Work order:
Go through the entries below and copy each line that holds the word "codes".

Records for processing:
Start of Block

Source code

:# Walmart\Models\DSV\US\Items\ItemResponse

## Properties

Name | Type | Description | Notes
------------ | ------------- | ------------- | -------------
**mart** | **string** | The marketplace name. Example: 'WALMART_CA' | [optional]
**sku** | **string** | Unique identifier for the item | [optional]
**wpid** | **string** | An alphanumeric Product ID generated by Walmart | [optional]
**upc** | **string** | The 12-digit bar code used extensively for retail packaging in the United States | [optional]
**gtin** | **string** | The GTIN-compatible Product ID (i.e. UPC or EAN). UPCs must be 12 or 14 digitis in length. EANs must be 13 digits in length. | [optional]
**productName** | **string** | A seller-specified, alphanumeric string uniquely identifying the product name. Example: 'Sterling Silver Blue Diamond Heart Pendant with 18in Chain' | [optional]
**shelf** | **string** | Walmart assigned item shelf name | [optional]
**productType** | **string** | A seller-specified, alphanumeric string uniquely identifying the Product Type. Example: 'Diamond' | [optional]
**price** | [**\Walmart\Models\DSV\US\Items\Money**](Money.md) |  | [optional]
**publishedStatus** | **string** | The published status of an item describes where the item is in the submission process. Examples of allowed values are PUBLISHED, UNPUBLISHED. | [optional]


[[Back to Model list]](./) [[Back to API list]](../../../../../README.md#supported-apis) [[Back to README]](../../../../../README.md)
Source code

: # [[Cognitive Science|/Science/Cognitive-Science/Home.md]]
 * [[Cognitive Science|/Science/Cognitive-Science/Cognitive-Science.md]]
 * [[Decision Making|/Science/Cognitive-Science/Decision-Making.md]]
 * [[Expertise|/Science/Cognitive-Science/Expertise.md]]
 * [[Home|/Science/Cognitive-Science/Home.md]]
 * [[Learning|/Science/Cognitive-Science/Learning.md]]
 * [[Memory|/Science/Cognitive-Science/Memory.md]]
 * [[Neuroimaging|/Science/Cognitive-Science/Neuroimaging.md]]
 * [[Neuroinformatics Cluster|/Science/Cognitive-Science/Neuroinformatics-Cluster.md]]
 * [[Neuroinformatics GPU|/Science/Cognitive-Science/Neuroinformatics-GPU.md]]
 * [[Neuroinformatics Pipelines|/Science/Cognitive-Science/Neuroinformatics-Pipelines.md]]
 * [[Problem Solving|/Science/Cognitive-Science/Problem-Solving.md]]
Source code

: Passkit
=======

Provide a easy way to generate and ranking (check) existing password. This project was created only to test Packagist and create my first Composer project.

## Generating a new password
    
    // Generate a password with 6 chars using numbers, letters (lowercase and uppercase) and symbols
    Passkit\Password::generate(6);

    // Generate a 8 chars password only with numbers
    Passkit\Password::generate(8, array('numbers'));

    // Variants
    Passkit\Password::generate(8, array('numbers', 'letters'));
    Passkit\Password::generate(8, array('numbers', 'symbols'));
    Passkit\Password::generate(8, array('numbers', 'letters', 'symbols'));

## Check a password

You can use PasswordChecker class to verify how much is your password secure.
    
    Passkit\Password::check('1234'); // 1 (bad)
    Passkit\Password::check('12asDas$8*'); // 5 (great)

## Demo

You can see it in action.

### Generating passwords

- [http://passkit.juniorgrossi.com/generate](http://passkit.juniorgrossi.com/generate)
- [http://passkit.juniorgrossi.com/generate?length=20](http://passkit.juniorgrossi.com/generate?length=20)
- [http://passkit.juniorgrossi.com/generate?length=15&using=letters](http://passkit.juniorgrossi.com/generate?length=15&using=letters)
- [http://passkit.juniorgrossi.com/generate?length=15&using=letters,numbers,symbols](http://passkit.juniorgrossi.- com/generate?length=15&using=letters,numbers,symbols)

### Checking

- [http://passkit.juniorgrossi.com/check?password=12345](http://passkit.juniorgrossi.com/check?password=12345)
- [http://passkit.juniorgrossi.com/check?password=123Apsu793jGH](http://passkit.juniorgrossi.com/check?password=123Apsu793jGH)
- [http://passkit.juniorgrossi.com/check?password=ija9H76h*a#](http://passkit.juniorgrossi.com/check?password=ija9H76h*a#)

End of Block
Start of Block

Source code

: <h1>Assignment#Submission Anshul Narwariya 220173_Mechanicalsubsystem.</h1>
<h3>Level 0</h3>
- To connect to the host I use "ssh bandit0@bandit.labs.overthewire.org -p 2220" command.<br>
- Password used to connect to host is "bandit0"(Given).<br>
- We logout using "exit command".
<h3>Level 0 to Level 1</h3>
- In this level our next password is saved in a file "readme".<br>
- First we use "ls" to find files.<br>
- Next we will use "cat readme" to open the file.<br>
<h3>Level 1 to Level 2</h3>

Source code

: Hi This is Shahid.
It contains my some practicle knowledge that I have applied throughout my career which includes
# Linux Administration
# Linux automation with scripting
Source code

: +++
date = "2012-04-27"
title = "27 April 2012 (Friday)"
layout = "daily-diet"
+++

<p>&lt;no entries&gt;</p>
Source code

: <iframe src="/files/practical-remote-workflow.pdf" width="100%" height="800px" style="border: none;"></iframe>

End of Block
Start of Block

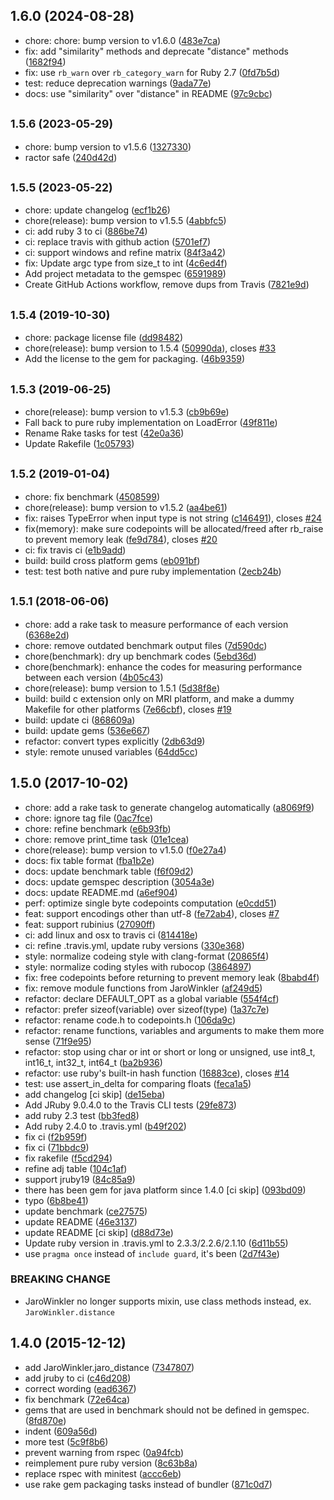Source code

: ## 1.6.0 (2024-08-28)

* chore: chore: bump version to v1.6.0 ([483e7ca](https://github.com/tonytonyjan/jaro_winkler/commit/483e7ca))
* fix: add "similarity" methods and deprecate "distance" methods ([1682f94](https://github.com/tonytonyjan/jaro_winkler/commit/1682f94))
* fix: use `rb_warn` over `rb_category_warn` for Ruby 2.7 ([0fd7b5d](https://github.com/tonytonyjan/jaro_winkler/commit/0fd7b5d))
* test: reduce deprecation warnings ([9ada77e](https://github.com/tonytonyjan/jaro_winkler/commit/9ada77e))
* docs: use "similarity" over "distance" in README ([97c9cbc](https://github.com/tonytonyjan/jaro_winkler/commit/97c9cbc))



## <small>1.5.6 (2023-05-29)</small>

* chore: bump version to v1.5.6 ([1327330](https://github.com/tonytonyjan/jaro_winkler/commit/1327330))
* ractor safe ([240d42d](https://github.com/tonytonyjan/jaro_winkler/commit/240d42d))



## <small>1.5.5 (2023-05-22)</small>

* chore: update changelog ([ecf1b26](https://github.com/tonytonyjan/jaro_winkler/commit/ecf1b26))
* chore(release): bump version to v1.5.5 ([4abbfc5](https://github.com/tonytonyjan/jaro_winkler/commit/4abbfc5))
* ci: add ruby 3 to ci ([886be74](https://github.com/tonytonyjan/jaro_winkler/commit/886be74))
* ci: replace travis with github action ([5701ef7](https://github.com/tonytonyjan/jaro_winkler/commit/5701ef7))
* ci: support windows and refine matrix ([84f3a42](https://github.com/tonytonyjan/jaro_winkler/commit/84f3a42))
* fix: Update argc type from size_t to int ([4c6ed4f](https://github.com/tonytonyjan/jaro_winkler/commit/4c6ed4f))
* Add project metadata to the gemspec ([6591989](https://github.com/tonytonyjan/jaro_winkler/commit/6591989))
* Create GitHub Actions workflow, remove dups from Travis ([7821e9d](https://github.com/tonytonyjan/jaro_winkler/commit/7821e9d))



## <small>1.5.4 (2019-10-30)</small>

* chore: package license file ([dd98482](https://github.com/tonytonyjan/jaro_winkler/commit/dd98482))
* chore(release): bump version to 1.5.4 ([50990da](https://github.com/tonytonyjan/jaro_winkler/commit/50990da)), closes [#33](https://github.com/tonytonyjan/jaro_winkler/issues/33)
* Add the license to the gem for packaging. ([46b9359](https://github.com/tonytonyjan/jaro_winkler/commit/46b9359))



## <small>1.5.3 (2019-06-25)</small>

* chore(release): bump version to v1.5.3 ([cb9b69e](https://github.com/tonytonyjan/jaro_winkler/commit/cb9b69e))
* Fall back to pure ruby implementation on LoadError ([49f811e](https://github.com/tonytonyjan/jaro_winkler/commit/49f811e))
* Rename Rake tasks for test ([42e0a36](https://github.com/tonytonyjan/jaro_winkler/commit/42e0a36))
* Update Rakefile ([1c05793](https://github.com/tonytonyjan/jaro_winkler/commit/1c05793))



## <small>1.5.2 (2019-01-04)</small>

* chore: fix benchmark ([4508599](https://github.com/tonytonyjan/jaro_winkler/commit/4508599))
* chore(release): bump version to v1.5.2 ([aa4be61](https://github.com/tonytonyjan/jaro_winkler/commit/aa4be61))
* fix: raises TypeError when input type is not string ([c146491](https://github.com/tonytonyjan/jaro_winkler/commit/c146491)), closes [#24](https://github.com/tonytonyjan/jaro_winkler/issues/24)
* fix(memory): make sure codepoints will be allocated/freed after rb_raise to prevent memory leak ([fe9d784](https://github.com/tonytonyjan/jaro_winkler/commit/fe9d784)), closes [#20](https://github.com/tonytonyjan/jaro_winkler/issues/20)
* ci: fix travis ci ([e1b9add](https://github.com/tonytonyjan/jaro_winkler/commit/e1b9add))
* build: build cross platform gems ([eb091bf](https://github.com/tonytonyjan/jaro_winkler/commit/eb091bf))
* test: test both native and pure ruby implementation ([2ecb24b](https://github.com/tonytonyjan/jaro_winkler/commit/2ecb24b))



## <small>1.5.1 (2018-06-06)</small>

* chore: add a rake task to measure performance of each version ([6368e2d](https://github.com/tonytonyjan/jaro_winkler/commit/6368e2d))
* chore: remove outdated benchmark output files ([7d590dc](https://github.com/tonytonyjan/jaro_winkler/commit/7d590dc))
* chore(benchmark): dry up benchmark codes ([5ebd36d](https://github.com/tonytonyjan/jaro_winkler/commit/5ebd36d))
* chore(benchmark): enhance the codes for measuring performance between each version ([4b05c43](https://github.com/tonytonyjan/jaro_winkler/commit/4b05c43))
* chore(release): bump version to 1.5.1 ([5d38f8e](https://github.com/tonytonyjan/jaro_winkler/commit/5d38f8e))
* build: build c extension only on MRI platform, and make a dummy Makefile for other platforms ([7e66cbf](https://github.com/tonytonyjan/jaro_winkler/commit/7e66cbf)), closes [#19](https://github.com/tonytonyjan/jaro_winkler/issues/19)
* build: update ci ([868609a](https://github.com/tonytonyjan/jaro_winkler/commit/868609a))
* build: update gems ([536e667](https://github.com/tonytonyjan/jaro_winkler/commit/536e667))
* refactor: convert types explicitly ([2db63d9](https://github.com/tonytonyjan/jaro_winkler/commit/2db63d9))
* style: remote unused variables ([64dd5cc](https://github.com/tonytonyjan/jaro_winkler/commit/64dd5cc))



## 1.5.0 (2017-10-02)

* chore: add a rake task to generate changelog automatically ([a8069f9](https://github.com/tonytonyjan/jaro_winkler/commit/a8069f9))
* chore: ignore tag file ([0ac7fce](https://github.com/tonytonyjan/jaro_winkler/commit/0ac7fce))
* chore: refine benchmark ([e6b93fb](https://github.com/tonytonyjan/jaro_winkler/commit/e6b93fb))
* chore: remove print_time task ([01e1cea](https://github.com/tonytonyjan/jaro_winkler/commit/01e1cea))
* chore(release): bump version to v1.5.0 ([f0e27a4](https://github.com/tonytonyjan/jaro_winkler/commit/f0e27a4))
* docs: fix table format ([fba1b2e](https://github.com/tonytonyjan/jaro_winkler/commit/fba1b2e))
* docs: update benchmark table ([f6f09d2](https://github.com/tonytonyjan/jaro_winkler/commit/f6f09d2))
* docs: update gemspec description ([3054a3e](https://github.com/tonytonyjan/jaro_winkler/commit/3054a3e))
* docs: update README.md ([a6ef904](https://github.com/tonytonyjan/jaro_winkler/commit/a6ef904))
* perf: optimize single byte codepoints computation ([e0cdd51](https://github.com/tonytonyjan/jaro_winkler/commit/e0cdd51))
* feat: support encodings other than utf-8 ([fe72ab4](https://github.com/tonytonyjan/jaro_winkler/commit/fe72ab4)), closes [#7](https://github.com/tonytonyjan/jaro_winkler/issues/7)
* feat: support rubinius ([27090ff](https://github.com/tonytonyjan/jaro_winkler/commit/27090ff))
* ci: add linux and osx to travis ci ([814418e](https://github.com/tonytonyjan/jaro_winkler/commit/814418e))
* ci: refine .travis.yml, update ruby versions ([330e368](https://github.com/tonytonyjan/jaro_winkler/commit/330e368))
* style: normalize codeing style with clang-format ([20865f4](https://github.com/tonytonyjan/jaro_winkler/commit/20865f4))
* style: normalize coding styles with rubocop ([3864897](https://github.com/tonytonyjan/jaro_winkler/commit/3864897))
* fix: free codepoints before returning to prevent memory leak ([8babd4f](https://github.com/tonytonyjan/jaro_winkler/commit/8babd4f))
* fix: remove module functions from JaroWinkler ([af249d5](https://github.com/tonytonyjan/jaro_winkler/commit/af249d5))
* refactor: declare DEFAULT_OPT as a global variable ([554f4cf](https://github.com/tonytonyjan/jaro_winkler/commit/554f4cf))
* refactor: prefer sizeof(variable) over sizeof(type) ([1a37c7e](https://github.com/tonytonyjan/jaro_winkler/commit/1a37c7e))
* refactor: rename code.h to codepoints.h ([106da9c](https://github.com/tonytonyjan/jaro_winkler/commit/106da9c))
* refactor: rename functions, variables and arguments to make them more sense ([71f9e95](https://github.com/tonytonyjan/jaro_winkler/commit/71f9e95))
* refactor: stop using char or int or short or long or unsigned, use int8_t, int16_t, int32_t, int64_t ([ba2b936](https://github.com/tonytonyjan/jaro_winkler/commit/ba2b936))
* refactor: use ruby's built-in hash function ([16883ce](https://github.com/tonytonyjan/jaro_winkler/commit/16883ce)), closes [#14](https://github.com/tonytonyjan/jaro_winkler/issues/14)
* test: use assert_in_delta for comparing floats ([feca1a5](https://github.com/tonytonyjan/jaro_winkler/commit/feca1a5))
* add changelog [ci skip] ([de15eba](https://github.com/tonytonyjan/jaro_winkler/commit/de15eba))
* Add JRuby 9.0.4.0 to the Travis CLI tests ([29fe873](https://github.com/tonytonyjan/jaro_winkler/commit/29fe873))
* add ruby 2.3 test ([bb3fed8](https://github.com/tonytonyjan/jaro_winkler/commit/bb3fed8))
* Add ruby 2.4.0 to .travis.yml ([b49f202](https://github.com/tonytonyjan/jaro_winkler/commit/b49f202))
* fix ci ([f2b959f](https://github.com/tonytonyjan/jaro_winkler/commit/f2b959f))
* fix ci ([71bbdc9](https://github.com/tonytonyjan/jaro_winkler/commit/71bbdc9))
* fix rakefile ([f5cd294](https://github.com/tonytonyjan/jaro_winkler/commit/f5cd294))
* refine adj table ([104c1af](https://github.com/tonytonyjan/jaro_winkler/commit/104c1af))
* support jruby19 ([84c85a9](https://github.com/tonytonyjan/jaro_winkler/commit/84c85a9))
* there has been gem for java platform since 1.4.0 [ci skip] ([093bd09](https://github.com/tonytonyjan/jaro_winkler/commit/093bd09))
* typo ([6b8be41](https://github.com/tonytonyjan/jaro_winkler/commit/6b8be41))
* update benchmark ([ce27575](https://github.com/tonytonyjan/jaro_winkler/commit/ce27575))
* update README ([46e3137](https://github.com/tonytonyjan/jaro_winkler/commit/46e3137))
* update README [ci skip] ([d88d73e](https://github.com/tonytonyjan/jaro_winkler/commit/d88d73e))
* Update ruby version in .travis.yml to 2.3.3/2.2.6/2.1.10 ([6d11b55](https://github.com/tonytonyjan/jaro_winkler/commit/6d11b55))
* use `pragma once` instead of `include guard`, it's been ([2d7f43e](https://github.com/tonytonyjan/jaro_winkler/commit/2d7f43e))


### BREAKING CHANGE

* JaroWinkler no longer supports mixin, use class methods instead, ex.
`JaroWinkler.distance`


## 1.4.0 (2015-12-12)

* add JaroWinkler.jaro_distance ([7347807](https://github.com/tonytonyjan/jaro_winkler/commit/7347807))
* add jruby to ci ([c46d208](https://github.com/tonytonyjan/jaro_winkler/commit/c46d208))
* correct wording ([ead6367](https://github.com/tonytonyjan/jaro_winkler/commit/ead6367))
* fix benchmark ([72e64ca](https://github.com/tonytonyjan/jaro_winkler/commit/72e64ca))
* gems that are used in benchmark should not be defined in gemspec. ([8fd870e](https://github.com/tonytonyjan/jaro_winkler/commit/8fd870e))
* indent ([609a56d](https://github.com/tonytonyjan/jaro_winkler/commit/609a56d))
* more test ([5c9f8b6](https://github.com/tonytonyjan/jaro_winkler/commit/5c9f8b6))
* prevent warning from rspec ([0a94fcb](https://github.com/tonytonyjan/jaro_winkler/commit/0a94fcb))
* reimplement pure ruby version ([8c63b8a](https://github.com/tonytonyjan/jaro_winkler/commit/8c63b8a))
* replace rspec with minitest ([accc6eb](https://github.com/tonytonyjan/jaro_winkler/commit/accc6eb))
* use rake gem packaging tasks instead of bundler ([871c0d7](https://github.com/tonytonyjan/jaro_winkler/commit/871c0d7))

End of Block

Written solution:
* chore(benchmark): dry up benchmark codes ([5ebd36d](https://github.com/tonytonyjan/jaro_winkler/commit/5ebd36d))
* chore(benchmark): enhance the codes for measuring performance between each version ([4b05c43](https://github.com/tonytonyjan/jaro_winkler/commit/4b05c43))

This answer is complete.